ROYAL AUSTRALIAN AIR FORCE
WHETHER WOMEN MAY BECOME MEMBERS OF THE PERMANENT AIR FORCE AND CITIZEN AIR FORCE
DEFENCE ACT 1903: AIR FORCE REGULATIONS reg 443
I refer to your memorandum dated 3 July, 1950, seeking advice as to whether—
(a) Women may become members of the Permanent Air Force—
(i) in time of war;
(ii) in time of peace;
(b) women may become members of the Citizen Air Force—
(i) in time of war;
(ii) in time of peace;
(c) it would have been competent to enlist persons in the Citizen Air Force during the recent war.
(2) In my view, an affirmative answer should be given to each of these questions.
(3) In view of your detailed exposition of the relevant Regulations—with which I agree—I think it unnecessary for me to set out my reasons at length. I propose to refer only to two or three aspects in supplementation of what has already been stated.
(4) In his memorandum of 29 May, 1942, to the Assistant Secretary of the Department of the Treasury (Defence Division), the then Secretary of this Department expressed concurrence in the view advanced by Army that there was no provision in the Defence Act 1903–1941, express or implied, which prohibited females from being members of the Defence Force.1 This opinion was acted on throughout the remainder of the war, and the amendments to the Defence Act in the intervening period have not, in my opinion, altered the position in that regard. Accordingly, I have treated as completely settled, and not requiring further consideration, the basic question of the eligibility of women to enlist in the Defence Force, and thus have regarded your memorandum under reply as involving only secondary questions as to the components of the Defence Force in which women may enlist.
(5) The answers to your enquiries, then, depend exclusively upon the provisions of the Air Force Regulations. As already mentioned, you have set out these Regulations in detail and, on the view set out in paragraph 4, I do not think that there is anything in them which would prevent women from enlisting either in the Permanent or in the Citizen Air Force, and whether in peace or in time of war.

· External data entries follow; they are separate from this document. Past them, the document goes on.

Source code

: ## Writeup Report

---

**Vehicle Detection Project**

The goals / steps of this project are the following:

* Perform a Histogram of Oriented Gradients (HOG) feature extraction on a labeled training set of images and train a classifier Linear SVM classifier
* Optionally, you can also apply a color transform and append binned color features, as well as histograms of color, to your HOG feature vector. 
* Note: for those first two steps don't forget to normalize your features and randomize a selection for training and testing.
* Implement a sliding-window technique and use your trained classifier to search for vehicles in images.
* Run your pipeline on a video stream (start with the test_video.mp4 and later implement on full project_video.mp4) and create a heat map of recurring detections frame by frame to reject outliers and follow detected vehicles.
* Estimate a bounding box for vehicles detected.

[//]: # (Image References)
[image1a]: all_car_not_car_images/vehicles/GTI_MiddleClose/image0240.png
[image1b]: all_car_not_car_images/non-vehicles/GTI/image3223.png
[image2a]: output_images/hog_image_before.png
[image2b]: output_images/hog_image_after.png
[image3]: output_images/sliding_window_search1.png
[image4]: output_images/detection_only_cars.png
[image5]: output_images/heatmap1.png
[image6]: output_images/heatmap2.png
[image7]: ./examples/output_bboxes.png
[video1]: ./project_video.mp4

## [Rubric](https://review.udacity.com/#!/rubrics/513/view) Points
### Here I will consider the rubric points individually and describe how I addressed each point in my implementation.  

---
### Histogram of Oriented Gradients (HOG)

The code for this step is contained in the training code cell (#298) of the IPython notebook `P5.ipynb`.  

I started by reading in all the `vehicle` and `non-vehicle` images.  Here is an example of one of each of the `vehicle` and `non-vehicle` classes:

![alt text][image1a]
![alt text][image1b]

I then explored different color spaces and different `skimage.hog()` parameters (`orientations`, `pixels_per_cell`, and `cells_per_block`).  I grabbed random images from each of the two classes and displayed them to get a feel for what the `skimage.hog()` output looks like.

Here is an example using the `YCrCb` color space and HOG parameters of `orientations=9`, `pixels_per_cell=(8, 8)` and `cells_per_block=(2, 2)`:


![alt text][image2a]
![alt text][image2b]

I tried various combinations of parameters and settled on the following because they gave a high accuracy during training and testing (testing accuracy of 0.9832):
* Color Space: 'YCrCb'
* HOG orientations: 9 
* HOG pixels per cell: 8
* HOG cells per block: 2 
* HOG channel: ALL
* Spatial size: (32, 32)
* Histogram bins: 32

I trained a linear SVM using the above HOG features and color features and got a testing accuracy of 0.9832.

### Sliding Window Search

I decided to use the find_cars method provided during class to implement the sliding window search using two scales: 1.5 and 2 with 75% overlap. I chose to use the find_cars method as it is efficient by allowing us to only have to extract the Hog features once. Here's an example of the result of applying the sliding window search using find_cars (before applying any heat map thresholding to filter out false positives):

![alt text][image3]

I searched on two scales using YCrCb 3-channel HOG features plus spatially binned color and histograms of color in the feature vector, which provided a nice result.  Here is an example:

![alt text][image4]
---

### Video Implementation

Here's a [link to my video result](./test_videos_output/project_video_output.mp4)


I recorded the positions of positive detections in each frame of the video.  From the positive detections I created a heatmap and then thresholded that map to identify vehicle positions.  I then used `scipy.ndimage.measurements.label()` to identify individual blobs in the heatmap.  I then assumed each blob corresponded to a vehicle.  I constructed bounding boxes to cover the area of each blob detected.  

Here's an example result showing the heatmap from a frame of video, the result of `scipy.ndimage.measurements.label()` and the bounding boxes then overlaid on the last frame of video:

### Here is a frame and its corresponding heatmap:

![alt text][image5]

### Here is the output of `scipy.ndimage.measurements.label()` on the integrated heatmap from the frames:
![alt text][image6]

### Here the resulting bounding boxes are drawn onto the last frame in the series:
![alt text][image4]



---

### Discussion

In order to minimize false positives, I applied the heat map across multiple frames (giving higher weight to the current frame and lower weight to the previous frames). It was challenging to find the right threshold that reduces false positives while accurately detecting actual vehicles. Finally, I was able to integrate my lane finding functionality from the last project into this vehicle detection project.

(6) You invite attention to regulation 443 which apparently was not referred to in earlier correspondence in connexion with the constitution of the Women’s Service. Having regard to the provisions of this regulation, it seems quite clear that it would have been competent to enlist persons in the Citizen Air Force during the war. As the Citizen Air Force was called out to war service by Proclamation, any person enlisting thereafter in that Force would have been liable to render the war service for which the Force was called out. If the Citizen Air Force had not been called out for war service, a member thereof could, under regulation 443, have volunteered for war service, but, in the absence of the Proclamation and in view of the definition of ‘war service’ as including any Air Force service in time of war, he would, it appears, have become liable to render only service of the description he undertook to render and for which he was accepted.